Try it:
Read the records below and copy each line that contains "left".

START Input data

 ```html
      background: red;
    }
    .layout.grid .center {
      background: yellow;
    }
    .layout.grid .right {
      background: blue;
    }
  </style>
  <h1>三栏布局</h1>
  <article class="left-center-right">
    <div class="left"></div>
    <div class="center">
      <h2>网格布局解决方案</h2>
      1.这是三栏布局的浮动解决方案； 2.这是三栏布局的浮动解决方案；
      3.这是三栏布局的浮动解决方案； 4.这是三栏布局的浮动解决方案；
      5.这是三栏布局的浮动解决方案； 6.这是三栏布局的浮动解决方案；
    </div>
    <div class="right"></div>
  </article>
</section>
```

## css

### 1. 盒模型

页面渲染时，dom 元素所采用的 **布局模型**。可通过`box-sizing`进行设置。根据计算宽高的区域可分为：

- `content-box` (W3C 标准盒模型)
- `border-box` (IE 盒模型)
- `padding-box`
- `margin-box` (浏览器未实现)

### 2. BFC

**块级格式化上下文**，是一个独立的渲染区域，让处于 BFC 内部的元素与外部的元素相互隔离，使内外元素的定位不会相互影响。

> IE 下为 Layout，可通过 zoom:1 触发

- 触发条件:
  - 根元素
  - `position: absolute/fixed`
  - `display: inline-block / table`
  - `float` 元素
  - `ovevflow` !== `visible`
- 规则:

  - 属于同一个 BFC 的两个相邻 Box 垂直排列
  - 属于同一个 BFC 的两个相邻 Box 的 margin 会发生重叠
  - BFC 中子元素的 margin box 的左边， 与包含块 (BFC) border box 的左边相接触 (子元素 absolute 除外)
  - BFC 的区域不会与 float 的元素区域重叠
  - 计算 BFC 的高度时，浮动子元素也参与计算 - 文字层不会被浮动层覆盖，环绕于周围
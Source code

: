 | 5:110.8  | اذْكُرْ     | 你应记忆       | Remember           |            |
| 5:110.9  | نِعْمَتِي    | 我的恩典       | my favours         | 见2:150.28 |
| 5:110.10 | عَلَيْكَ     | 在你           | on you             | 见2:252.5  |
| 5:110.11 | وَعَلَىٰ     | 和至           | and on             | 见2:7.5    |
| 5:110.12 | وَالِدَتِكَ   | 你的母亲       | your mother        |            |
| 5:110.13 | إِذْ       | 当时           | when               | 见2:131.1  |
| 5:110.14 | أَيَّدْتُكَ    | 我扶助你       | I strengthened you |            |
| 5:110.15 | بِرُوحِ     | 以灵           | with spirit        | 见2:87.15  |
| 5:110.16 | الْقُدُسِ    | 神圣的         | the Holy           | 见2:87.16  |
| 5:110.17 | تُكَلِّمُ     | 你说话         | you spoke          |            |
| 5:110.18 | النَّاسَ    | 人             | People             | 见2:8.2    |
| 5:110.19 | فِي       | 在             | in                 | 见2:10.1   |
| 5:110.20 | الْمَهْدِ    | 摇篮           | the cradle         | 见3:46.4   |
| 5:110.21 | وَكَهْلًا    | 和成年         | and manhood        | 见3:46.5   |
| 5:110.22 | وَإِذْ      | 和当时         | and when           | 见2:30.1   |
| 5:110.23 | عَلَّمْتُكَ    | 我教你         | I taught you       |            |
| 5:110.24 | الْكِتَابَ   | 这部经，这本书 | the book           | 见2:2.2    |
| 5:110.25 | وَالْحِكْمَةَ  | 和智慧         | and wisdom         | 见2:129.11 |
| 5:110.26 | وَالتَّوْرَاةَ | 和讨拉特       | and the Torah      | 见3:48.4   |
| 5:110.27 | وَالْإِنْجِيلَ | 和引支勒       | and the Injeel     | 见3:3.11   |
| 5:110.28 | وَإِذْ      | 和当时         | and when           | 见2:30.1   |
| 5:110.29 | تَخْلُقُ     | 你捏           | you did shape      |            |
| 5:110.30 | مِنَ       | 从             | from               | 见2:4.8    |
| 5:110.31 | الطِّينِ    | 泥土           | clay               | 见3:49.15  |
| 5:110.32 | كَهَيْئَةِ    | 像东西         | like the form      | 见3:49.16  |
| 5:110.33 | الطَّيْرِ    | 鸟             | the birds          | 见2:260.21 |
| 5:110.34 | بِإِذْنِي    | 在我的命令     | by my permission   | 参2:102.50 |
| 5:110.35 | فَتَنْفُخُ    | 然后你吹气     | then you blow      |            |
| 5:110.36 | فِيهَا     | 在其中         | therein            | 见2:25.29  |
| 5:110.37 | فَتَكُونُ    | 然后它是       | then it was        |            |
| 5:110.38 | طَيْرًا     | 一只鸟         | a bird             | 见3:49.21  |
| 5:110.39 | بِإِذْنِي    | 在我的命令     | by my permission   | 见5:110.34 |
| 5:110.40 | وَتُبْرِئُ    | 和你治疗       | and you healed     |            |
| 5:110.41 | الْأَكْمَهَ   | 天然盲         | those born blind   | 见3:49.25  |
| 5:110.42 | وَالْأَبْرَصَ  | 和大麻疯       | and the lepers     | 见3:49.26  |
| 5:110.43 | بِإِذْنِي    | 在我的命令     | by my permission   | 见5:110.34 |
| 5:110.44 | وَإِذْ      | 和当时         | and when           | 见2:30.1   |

END Input data

Task output:
  <article class="left-center-right">
    <div class="left"></div>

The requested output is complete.